Segment Open
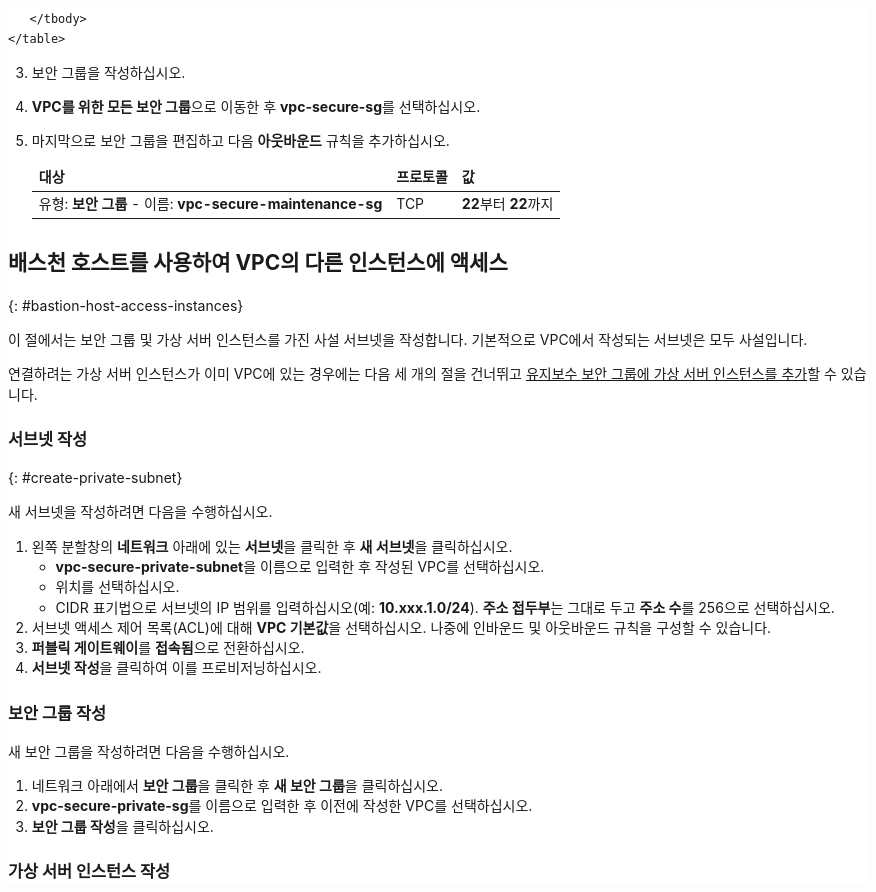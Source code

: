 	   </tbody>
	</table>

3. 보안 그룹을 작성하십시오. 
4. **VPC를 위한 모든 보안 그룹**으로 이동한 후 **vpc-secure-sg**를 선택하십시오. 
5. 마지막으로 보안 그룹을 편집하고 다음 **아웃바운드** 규칙을 추가하십시오. 

   <table>
	   <thead>
	      <tr>
	         <td><strong>대상</strong></td>
	         <td><strong>프로토콜</strong></td>
	         <td><strong>값</strong> </td>
	      </tr>
	   </thead>
	   <tbody>
	     <tr>
	         <td>유형: <strong>보안 그룹</strong> - 이름: <strong>vpc-secure-maintenance-sg</strong></td>
	         <td>TCP</td>
	         <td><strong>22</strong>부터 <strong>22</strong>까지</td>
	      </tr>
	   </tbody>
	</table>


## 배스천 호스트를 사용하여 VPC의 다른 인스턴스에 액세스
{: #bastion-host-access-instances}

이 절에서는 보안 그룹 및 가상 서버 인스턴스를 가진 사설 서브넷을 작성합니다. 기본적으로 VPC에서 작성되는 서브넷은 모두 사설입니다. 

연결하려는 가상 서버 인스턴스가 이미 VPC에 있는 경우에는 다음 세 개의 절을 건너뛰고 [유지보수 보안 그룹에 가상 서버 인스턴스를 추가](#add-vsi-to-maintenance)할 수 있습니다. 

### 서브넷 작성
{: #create-private-subnet}

새 서브넷을 작성하려면 다음을 수행하십시오. 

1. 왼쪽 분할창의 **네트워크** 아래에 있는 **서브넷**을 클릭한 후 **새 서브넷**을 클릭하십시오.   
   * **vpc-secure-private-subnet**을 이름으로 입력한 후 작성된 VPC를 선택하십시오.   
   * 위치를 선택하십시오.   
   * CIDR 표기법으로 서브넷의 IP 범위를 입력하십시오(예: **10.xxx.1.0/24**). **주소 접두부**는 그대로 두고 **주소 수**를 256으로 선택하십시오. 
1. 서브넷 액세스 제어 목록(ACL)에 대해 **VPC 기본값**을 선택하십시오. 나중에 인바운드 및 아웃바운드 규칙을 구성할 수 있습니다. 
1. **퍼블릭 게이트웨이**를 **접속됨**으로 전환하십시오.  
1. **서브넷 작성**을 클릭하여 이를 프로비저닝하십시오. 

### 보안 그룹 작성

새 보안 그룹을 작성하려면 다음을 수행하십시오.   
1. 네트워크 아래에서 **보안 그룹**을 클릭한 후 **새 보안 그룹**을 클릭하십시오.   
2. **vpc-secure-private-sg**를 이름으로 입력한 후 이전에 작성한 VPC를 선택하십시오.    
3. **보안 그룹 작성**을 클릭하십시오.   

### 가상 서버 인스턴스 작성
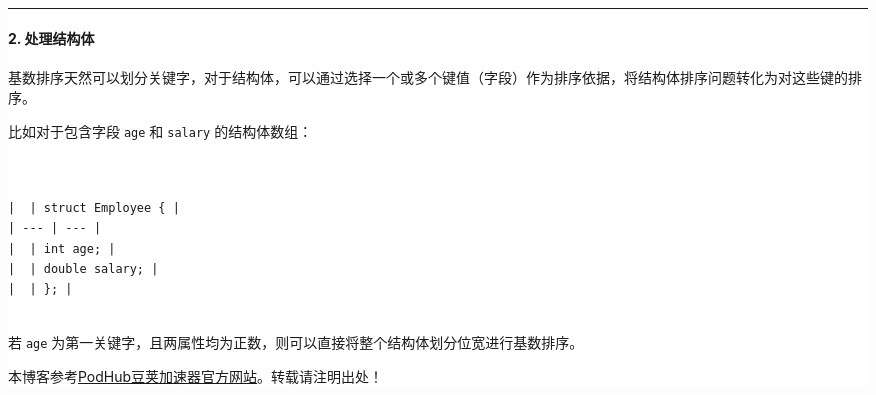 

---


#### **2\. 处理结构体**


基数排序天然可以划分关键字，对于结构体，可以通过选择一个或多个键值（字段）作为排序依据，将结构体排序问题转化为对这些键的排序。


比如对于包含字段 `age` 和 `salary` 的结构体数组：



```


|  | struct Employee { |
| --- | --- |
|  | int age; |
|  | double salary; |
|  | }; |


```

若 `age` 为第一关键字，且两属性均为正数，则可以直接将整个结构体划分位宽进行基数排序。


 本博客参考[PodHub豆荚加速器官方网站](https://rikeduke.com)。转载请注明出处！
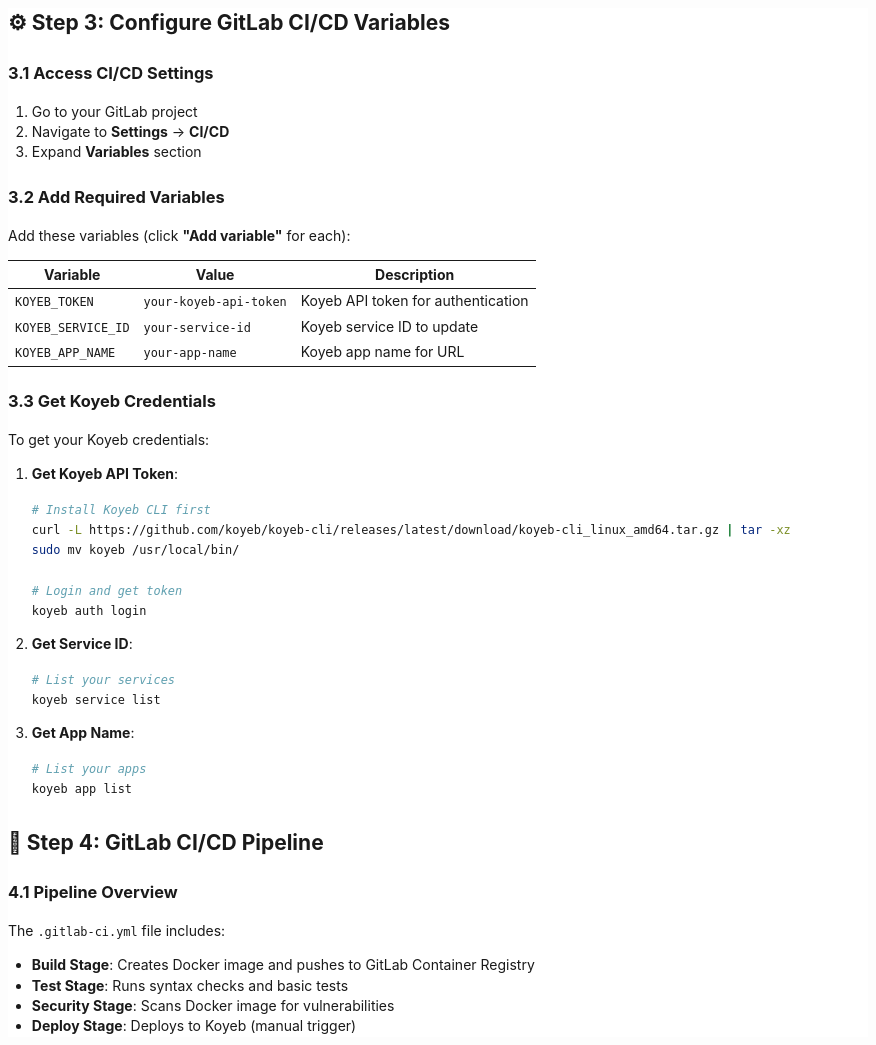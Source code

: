 ## ⚙️ Step 3: Configure GitLab CI/CD Variables

### 3.1 Access CI/CD Settings
1. Go to your GitLab project
2. Navigate to **Settings** → **CI/CD**
3. Expand **Variables** section

### 3.2 Add Required Variables
Add these variables (click **"Add variable"** for each):

| Variable | Value | Description |
|----------|-------|-------------|
| `KOYEB_TOKEN` | `your-koyeb-api-token` | Koyeb API token for authentication |
| `KOYEB_SERVICE_ID` | `your-service-id` | Koyeb service ID to update |
| `KOYEB_APP_NAME` | `your-app-name` | Koyeb app name for URL |

### 3.3 Get Koyeb Credentials
To get your Koyeb credentials:

1. **Get Koyeb API Token**:
   ```bash
   # Install Koyeb CLI first
   curl -L https://github.com/koyeb/koyeb-cli/releases/latest/download/koyeb-cli_linux_amd64.tar.gz | tar -xz
   sudo mv koyeb /usr/local/bin/
   
   # Login and get token
   koyeb auth login
   ```

2. **Get Service ID**:
   ```bash
   # List your services
   koyeb service list
   ```

3. **Get App Name**:
   ```bash
   # List your apps
   koyeb app list
   ```

## 🐳 Step 4: GitLab CI/CD Pipeline

### 4.1 Pipeline Overview
The `.gitlab-ci.yml` file includes:

- **Build Stage**: Creates Docker image and pushes to GitLab Container Registry
- **Test Stage**: Runs syntax checks and basic tests
- **Security Stage**: Scans Docker image for vulnerabilities
- **Deploy Stage**: Deploys to Koyeb (manual trigger)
Segment Closed
_Task description_: Please copy each line of the material that has the string "Stage" somewhere in it.

_Written reply_:
- **Build Stage**: Creates Docker image and pushes to GitLab Container Registry
- **Test Stage**: Runs syntax checks and basic tests
- **Security Stage**: Scans Docker image for vulnerabilities
- **Deploy Stage**: Deploys to Koyeb (manual trigger)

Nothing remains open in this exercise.